UCU members balloted for strike action over issues of pay and conditions
UCU Head of Policy said that they had “no choice” but to ballot for industrial action due to the lack of a satisfactory offer
The national University and College Union (UCU) announced on Friday that 70,000 of its members across 143 UK universities are being balloted for strike action, which will see increased campaigning among Cambridge UCU members for a new wave of staff strikes.
The dispute rests on issues of staff pay, gender pay gap, increasing casualisation of employment in higher education and unsustainable workload demands. Annual pay negotiations between employers and employees last May resulted in a 2% pay rise offered by the Universities and Colleges Employers Association (UCEA).
UCU argues that this offer fails to address the falling value of staff pay in higher education, which has declined in real terms by 21% since 2009. They demand a revised pay offer, as well as guarantees of tackling the gender pay gap, insecure contracts and excessive workloads.
The previous ballot last October concluded with insufficient turnout leading to no actual strikes taking place. In Cambridge specifically, turnout fell short of the threshold by 26 votes, although 79.6% of those who voted supported industrial action.
Nonetheless, last October saw the highest turnout in UCU history for a national pay ballot.
Dr Sam James, Cambridge UCU president, locates last October’s turnout issue alongside unhelpful timing. He noted that ballots arrived outside of term, at a time when many staff were away, with the short window for effective organising at the start of the academic year coinciding with the time when they were at their busiest.
James is optimistic about this term's ballot: “We believe it will be possible in this ballot to replicate the result achieved in October while increasing turnout sufficiently to meet the 50% threshold”.
"We are optimistic that a more extended campaign, in term, to get the vote out between now and the closure of the ballot on February 22nd will ensure that this time it is how UCU members vote, and not merely whether enough of them vote, that will determine the outcome."
James continued that Cambridge UCU seeks to improve turnout by running an active campaign over the next five weeks, with collaboration between members to ensure that all are duly informed of both the ballot itself and the issues at stake.
“It is always a difficult choice to withdraw one’s labour and disrupt one’s students’ studies”, said James, who is also a J.H. Plumb College Lecturer at Christ’s, “but the driving down of working conditions for those who make university education possible presents a deeper threat to students’ long-term welfare and educational prospects.” He added that “it is a threat that staff have a duty as well as a right to resist.”
UCU wrote to vice-chancellors and principals in July requesting their intervention in the annual negotiations, calling on the UCEA to return with an offer that better reflected UCU demands.
UCU head of policy Mark Wadup said that “universities have failed to engage with us in these negotiations”. Emphasising how “staff want these important issues to be taken seriously”, he argued that “we have no alternative but to ballot our members”.
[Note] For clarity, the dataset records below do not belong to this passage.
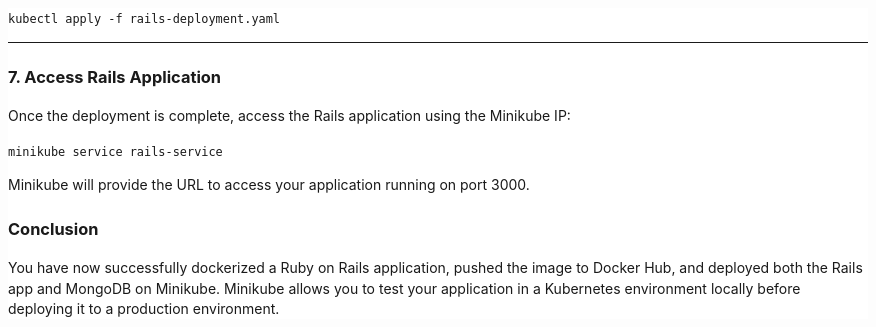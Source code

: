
 ```
kubectl apply -f rails-deployment.yaml
```
---

### 7. Access Rails Application
Once the deployment is complete, access the Rails application using the Minikube IP:

```
minikube service rails-service
```
Minikube will provide the URL to access your application running on port 3000.

### Conclusion
You have now successfully dockerized a Ruby on Rails application, pushed the image to Docker Hub, and deployed both the Rails app and MongoDB on Minikube. Minikube allows you to test your application in a Kubernetes environment locally before deploying it to a production environment.
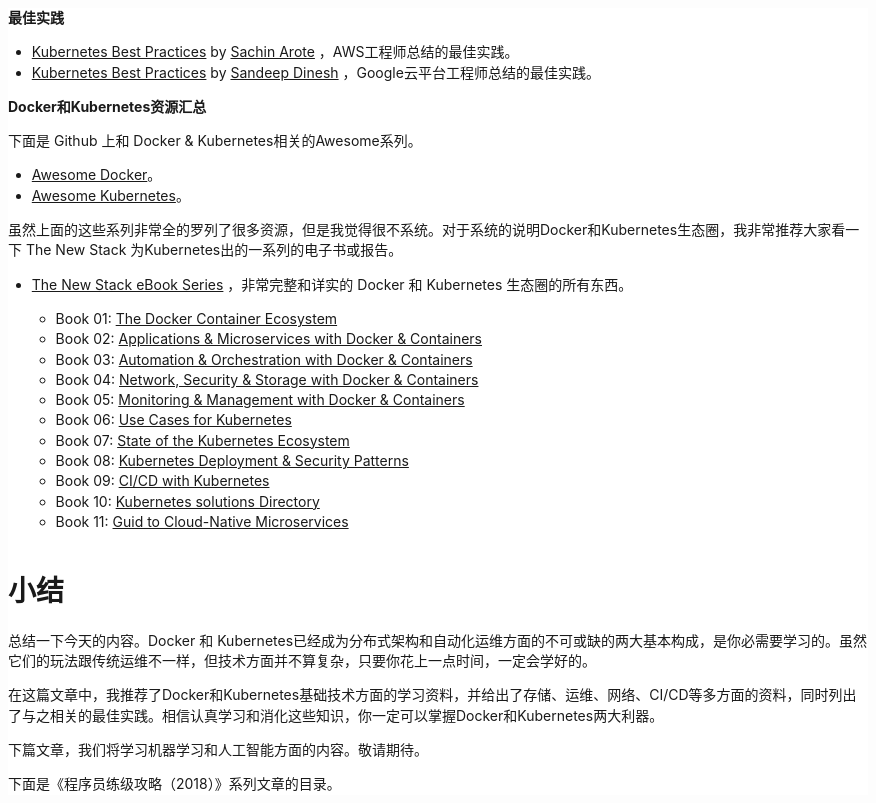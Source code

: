 **最佳实践**

*   [Kubernetes Best Practices](https://medium.com/@sachin.arote1/kubernetes-best-practices-9b1435a4cb53) by [Sachin Arote](https://medium.com/@sachin.arote1?source=post_header_lockup) ，AWS工程师总结的最佳实践。
*   [Kubernetes Best Practices](https://speakerdeck.com/thesandlord/kubernetes-best-practices) by [Sandeep Dinesh](https://github.com/thesandlord) ，Google云平台工程师总结的最佳实践。

**Docker和Kubernetes资源汇总**

下面是 Github 上和 Docker & Kubernetes相关的Awesome系列。

*   [Awesome Docker](https://github.com/veggiemonk/awesome-docker)。
*   [Awesome Kubernetes](https://github.com/ramitsurana/awesome-kubernetes)。

虽然上面的这些系列非常全的罗列了很多资源，但是我觉得很不系统。对于系统的说明Docker和Kubernetes生态圈，我非常推荐大家看一下 The New Stack 为Kubernetes出的一系列的电子书或报告。

*   [The New Stack eBook Series](http://thenewstack.io/ebookseries/) ，非常完整和详实的 Docker 和 Kubernetes 生态圈的所有东西。
    
    *   Book 01: [The Docker Container Ecosystem](https://thenewstack.io/ebooks/docker-and-containers/the-docker-container-ecosystem/)
    *   Book 02: [Applications & Microservices with Docker & Containers](https://thenewstack.io/ebooks/docker-and-containers/applications-microservices-docker-containers/)
    *   Book 03: [Automation & Orchestration with Docker & Containers](https://thenewstack.io/ebooks/docker-and-containers/automation-orchestration-docker-containers/)
    *   Book 04: [Network, Security & Storage with Docker & Containers](https://thenewstack.io/ebooks/docker-and-containers/networking-security-storage-docker-containers/)
    *   Book 05: [Monitoring & Management with Docker & Containers](https://thenewstack.io/ebooks/docker-and-containers/monitoring-management-docker-containers/)
    *   Book 06: [Use Cases for Kubernetes](https://thenewstack.io/ebooks/use-cases/use-cases-for-kubernetes/)
    *   Book 07: [State of the Kubernetes Ecosystem](https://thenewstack.io/ebooks/kubernetes/state-of-kubernetes-ecosystem/)
    *   Book 08: [Kubernetes Deployment & Security Patterns](https://thenewstack.io/ebooks/kubernetes/kubernetes-deployment-and-security-patterns/)
    *   Book 09: [CI/CD with Kubernetes](https://thenewstack.io/ebooks/kubernetes/ci-cd-with-kubernetes/)
    *   Book 10: [Kubernetes solutions Directory](https://thenewstack.io/ebooks/kubernetes/kubernetes-solutions-directory/)
    *   Book 11: [Guid to Cloud-Native Microservices](https://thenewstack.io/ebooks/microservices/cloud-native-microservices-2018/)

小结
==

总结一下今天的内容。Docker 和 Kubernetes已经成为分布式架构和自动化运维方面的不可或缺的两大基本构成，是你必需要学习的。虽然它们的玩法跟传统运维不一样，但技术方面并不算复杂，只要你花上一点时间，一定会学好的。

在这篇文章中，我推荐了Docker和Kubernetes基础技术方面的学习资料，并给出了存储、运维、网络、CI/CD等多方面的资料，同时列出了与之相关的最佳实践。相信认真学习和消化这些知识，你一定可以掌握Docker和Kubernetes两大利器。

下篇文章，我们将学习机器学习和人工智能方面的内容。敬请期待。

下面是《程序员练级攻略（2018）》系列文章的目录。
Last year’s staff strikes saw 40,000 members of staff across 64 higher education institutions go on strike for 14 days from February to combat what was perceived as an assault on academic pensions. At the end of November, Cambridge declared its support for universities taking on higher levels of risk in the national staff pensions scheme, endorsing recommendations made by the Joint Expert Panel set up in the wake of the strikes.